▸ **What you need to do**: While reading through the material below, copy each line that holds the word "folder".

▸ **The data**:

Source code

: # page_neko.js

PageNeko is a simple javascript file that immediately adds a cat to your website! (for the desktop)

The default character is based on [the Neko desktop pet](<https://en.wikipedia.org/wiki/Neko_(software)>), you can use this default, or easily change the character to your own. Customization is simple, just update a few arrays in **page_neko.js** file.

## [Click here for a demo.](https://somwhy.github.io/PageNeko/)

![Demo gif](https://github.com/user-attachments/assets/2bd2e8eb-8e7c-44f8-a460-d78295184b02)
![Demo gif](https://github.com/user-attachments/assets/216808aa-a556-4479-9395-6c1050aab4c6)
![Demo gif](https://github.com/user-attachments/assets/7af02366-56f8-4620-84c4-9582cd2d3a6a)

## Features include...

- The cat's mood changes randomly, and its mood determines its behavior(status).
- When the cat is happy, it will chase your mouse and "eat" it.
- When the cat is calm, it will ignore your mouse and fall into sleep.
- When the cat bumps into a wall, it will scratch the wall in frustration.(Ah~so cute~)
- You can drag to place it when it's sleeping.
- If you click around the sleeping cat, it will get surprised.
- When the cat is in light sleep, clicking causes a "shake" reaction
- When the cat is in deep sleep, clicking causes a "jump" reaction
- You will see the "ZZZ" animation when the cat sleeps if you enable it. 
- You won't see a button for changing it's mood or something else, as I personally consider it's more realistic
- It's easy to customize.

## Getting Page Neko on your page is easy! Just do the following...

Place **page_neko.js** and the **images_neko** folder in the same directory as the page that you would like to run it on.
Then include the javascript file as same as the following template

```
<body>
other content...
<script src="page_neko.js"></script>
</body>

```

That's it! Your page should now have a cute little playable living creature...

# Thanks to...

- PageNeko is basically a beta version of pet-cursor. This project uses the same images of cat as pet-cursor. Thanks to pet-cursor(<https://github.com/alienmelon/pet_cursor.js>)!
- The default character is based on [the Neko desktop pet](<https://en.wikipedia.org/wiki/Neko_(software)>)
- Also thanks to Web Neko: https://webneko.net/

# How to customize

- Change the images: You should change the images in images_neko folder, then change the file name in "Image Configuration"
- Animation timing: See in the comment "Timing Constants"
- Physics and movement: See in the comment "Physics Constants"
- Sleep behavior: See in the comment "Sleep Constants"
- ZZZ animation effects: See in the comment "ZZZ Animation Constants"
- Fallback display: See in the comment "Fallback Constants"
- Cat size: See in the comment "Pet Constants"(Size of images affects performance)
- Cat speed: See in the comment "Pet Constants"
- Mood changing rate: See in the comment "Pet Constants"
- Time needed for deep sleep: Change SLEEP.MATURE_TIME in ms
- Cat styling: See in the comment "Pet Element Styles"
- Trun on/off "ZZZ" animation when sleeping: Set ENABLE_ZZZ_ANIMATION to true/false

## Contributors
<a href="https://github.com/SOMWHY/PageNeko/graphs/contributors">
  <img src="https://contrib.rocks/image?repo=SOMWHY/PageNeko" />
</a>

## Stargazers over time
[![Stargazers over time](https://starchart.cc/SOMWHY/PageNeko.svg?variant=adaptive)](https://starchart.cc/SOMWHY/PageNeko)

▸ **Solution to this problem**:
Place **page_neko.js** and the **images_neko** folder in the same directory as the page that you would like to run it on.
- Change the images: You should change the images in images_neko folder, then change the file name in "Image Configuration"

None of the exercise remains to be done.